Acabas sempre por voltar, não é?
Sim, na realidade tem sido isso. Formei-me no conservatório em Paris, portanto a minha formação foi teatro clássico à francesa e em francês foi o que fiz mais, mas por exemplo fiz teatro em Portugal, fiz A Castro com o Ricardo Pais, fiz teatro no Brasil – a Aos Nossos Filhos – e foram experiências muito enriquecedoras, muito interessantes. Sempre representei muitas línguas no cinema, mas fazê-lo no teatro é mais complexo, o teatro exige uma cumplicidade muito grande com a língua que estamos a usar.

Pessoa – Since I've Been Me
© Lucie Jansch

E onde é que te sentes mais confortável? Em cima ou fora do palco, atrás ou à frente da câmara?
Na variação [risos]. Dou-me conta de que sou uma pessoa que encontra a estabilidade no nomadismo, é ao ser nómada que estou estável, é ao passar justamente de um lado para o outro, de uma forma de expressão para a outra, que estou na minha velocidade cruzeiro.

Agora estás a apresentar este espectáculo, depois o que é que se segue? Mais teatro ou mais cinema?
Na verdade, há vários projectos que estão em curso, mas estou a escrever uma nova longa-metragem.

Sobre o quê?
É uma produção do Luís Galvão Teles e é sobre um acontecimento, um tema histórico que tem lugar entre Portugal e Cuba. É uma produção cubana.

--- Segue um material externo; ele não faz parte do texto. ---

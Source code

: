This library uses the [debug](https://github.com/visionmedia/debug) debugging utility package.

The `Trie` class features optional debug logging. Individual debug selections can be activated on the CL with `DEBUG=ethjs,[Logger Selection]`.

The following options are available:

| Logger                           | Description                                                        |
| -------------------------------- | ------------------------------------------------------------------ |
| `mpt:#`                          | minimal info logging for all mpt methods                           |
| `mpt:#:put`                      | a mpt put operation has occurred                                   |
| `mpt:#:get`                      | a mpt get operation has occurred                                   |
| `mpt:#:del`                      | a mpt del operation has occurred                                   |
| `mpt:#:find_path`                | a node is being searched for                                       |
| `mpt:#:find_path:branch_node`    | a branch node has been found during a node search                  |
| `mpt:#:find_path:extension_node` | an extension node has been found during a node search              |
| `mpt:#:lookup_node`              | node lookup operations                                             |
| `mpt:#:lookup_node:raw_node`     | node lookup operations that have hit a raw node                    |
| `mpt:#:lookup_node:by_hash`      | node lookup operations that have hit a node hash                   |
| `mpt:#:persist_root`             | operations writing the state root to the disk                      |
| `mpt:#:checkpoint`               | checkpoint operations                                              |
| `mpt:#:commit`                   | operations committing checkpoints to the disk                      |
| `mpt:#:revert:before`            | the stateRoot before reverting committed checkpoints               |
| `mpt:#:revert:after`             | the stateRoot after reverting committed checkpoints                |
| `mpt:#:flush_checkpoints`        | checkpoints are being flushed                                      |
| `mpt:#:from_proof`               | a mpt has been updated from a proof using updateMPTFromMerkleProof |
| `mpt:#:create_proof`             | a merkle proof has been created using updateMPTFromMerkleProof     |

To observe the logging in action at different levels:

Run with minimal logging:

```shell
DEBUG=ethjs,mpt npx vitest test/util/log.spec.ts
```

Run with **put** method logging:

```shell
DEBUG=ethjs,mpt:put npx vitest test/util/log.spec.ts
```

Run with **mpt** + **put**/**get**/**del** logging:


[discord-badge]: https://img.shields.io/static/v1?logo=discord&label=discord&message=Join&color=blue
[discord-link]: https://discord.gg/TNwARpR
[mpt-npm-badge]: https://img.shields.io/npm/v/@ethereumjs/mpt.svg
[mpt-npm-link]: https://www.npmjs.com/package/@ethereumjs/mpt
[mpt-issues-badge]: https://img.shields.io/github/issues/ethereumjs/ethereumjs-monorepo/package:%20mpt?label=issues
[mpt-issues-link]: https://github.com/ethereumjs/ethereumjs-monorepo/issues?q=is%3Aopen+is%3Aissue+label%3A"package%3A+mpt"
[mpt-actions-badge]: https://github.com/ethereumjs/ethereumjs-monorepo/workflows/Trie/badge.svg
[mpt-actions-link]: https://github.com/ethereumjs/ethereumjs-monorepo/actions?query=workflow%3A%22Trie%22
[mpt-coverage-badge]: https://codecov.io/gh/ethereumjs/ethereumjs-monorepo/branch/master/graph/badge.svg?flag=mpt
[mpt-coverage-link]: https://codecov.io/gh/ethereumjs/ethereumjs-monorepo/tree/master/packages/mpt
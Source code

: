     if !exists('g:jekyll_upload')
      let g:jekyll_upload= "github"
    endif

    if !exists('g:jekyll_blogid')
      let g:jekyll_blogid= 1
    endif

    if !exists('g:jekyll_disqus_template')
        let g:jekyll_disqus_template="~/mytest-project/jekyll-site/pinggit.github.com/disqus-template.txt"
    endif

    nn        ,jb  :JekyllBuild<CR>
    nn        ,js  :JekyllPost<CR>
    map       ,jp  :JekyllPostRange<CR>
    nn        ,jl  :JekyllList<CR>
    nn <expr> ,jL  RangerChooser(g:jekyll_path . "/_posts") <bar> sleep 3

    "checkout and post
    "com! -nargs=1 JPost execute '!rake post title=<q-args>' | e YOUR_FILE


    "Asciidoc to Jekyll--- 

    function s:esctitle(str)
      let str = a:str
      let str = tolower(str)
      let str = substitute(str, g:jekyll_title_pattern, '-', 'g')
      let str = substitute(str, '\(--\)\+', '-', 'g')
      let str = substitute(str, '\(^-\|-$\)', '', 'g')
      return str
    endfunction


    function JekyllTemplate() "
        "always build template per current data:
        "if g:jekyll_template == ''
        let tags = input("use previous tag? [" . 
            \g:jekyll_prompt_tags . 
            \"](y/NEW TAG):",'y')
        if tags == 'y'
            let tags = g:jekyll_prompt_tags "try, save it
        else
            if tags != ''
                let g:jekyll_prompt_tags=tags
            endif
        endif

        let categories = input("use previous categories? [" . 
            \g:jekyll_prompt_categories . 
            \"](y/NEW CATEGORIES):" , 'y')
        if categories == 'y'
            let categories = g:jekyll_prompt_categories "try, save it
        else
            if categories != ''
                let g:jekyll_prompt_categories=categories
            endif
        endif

Pessoa – Since I've Been Me
© Lucie Jansch

Acabas por tratar várias vezes temas históricos.
Sim, vejo que sou realmente atraída para aí. É tão difícil fazer um filme, são sempre tantos anos de luta que é preciso que o tema que estamos a tratar nos segure, nos leve, nos apaixone e algo que nos pareça absolutamente necessário contar. E tem sido assim, foi assim para Os Capitães de Abril, que foram 13 anos de obstinação e de pesquisa, e depois os filmes que fiz em relação ao Brasil, que foram um documentário e a ficção Aos Nossos Filhos, que tratam a resistência à ditadura militar no Brasil. São temas muito importantes, pelos quais vale a pena passar muitos anos a batalhar.

Achas que é sempre importante voltar, no fundo, ao passado?
Para entender, não é? Acho que neste momento está tão evidente a nossa falta de memória, para deixar voltar a acontecer coisas às quais assistimos tetanizados, paralizados de incredulidade. Como é que é possível que não nos lembremos do que significavam posições políticas de ódio extremo? Como é que é possível que a nossa memória seja tão curta? Portanto, é claro que é necessário voltar ao passado para entender o presente e tentar salvaguardar alguma coisa no futuro.